Merkez Yönetim Kurulu’muzun yaptığı basın açıklaması aşağıdadır:
En son 29 Kasım 2010 tarihinde Sami Evren ve Adnan Gölpunar’ın istifasıyla bir kez daha gündeme getirilen taciz iddiası hakkında Kadın Sekreterliğimiz bir açıklama yapmış olsa da, bazı hususlara dikkat çekmek istiyoruz.
Sami Evren ve arkadaşları kamuoyuna açıkladıkları şekilde gerçekte bu iddia nedeniyle mi MYK içinde bir dirençle karşılaşmışlardır yoksa özellikle en son Anayasa referandumu sürecinde “EVET”ci tutumlarını örgüte kabul ettiremedikleri için mi bir dirençle karşılaşmışlardır? Politikalarını örgüte hâkim kılamadıkları için örgütü bilerek işlemez hale getirmeye mi çalışmışlardır, yoksa iddia ettikleri gibi genel sekreter istifa etmediği için mi işlemez hale gelmiştir? Bu sorular ve cevapları önemlidir.
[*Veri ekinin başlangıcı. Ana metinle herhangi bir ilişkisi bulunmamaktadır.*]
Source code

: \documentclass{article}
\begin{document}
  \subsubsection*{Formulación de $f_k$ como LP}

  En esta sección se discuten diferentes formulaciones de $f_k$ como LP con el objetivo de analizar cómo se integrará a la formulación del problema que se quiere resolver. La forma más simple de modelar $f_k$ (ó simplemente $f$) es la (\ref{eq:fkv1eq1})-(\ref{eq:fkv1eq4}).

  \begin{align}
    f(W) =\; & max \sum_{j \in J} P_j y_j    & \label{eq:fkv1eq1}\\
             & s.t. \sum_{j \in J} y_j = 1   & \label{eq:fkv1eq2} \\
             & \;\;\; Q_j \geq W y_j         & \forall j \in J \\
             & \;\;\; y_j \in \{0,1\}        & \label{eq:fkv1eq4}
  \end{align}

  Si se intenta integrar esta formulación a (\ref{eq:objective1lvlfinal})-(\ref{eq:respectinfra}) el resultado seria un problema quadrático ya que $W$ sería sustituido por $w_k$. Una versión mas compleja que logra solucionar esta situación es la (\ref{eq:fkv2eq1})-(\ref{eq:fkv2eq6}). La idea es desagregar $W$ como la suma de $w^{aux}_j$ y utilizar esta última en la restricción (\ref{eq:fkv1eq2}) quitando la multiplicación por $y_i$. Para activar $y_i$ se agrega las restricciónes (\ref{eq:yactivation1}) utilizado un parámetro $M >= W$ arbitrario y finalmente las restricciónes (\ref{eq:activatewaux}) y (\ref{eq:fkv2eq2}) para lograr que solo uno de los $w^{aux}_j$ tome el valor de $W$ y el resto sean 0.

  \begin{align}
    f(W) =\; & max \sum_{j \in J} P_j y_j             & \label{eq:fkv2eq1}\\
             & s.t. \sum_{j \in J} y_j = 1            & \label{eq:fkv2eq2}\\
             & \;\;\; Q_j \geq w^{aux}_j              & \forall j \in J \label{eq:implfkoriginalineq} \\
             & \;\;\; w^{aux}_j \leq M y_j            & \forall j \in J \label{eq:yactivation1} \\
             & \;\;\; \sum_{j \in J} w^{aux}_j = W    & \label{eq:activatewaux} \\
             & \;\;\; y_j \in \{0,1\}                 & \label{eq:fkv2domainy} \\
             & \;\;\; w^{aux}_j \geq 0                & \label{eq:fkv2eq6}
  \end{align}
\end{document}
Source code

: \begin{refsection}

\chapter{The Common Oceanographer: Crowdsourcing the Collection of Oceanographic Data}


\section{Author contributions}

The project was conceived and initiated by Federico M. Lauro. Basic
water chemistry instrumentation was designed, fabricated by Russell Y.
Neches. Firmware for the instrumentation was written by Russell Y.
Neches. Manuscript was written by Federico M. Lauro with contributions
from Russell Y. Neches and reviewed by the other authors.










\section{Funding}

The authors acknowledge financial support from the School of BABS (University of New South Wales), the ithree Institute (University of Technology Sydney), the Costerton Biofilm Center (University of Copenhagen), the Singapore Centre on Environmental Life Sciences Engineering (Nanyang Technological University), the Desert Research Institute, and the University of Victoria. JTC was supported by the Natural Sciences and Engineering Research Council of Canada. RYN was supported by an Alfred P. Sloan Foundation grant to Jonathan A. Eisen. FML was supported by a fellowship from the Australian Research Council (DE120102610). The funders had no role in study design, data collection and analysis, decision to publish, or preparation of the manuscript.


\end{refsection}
İddianın dile getirilme ve sürekli gündemde tutma çabası TİS ve referandum sürecine denk düşmektedir. Doğaldır ki, politikalar belirlenirken tartışmalar ve farklı görüşler olabilir. TİS ve referandum sürecinde de bu türden tartışmalar yaşanmıştır. O süreçte anayasa değişikliğine konu olan maddeler ve referanduma konusunda örgütümüzün alacağı tutum konusunda kapsamlı tartışmalar yapılmıştır. Örgütün genelinde HAYIR” ve “BOYKOT” arasında bir tutum benimsenirken, bir tek Sami EVREN ve arkadaşları “EVET” tavrı içinde olmuşlardır. Üç farklı eğilim ortaya çıkınca MYK olarak örgütü bir anlamda serbest bırakan bir açıklama yapılmak zorunda kalınmıştır. Ancak Sami EVREN, çeşitli platformlarda genel eğilimin aksine “EVET” tavrını daha çok öne çıkarmıştır. MYK toplantılarında bu tavır sürekli eleştirilmiştir. Buna rağmen en son TİS sürecinde, hükümetin de polemik malzemesi yaptığı üzere, Sayın Bakanla diyaloglarında “bizim HAYIR gibi bir tutumumuz yoktur” demiş, ardından toparlamaya çalışsa da Hükümete kendi siyasal yaklaşımlarını belli etmişti. Konfederasyonumuzu o süreçte de herkesin gözü önünde zor durumda bırakmıştı. Bu durum başta genel sekreter olmak üzere diğer tüm MYK üyeleri tarafından sertçe eleştirilmişti.
Yine bir yandan anayasa referandumu, bir yandan çalışma yaşamına dair yeni düzenlemeler, bir yandan Kürt sorununa dair gelişmeler gibi ciddi gelişmeler yaşanırken Sami Evren Ankara’da çok az bulunmuştur. Bu yaklaşımı da birçok kez eleştirilmiştir. Kendisi ve arkadaşlarının politikaları, yaklaşımları hâkim olmayınca bu kez örgüt işlemez, çalışamaz hale getirilmeye çalışılmıştır.
Yine istifa dilekçelerinde iddia ettikleri gibi baştan itibaren MYK’dan genel sekreterin istifasını istedikleri ve kabul edilmediğini, çözüm çıkmayınca istifa ettikleri şeklinde bir durum yoktur. En son yapılan MYK’da örgütü çalışamaz hale getiren, zan altında bırakan tutumları ve iddiayla ilgili disiplin kurulunun işletileceği söylenince istifa edeceklerini söyleyip toplantıyı terk etmişlerdir.
İstifa eden arkadaşların kadın sorunu ve tacizler konusunda “duyarlı olduğu ama MYK’da bir karşılık bulmadığı” şeklinde yarattıkları hava da tamamen popülizmdir ve doğru değildir. Eriyen, küçülen yapısal durumlarını kurtarmaya yöneliktir.
KESK’in toplumsal cinsiyet mücadele tarihi kimsenin tek başına sahiplenemeyeceği kadar büyüktür, ortak değerlerin toplamıdır.
Anlaşılmaktadır ki, örgütümüz yeni bir saldırı dalgası altındadır. İstifa eden arkadaşlar da bu saldırının bir parçası olmuşlardır.
Emek ve demokrasi mücadelesinde onurlu ve zorlu bir tarihe sahip olan KESK, geçmiş mücadele birikim ve deneyimlerinden dersler çıkararak bu yönelimleri de aşacak güçtedir.
MYK’mız bu sorumluluk ve tarihi görev bilinciyle hareket edecektir. Bize emanet edilen değerleri, mevziyi ve birikimleri daha da geliştirme noktasında kimsenin kuşkusu olmamalıdır. Üyelerimiz ve emekçilerin mücadele dostlarının güvenini boşa çıkarmayacağız.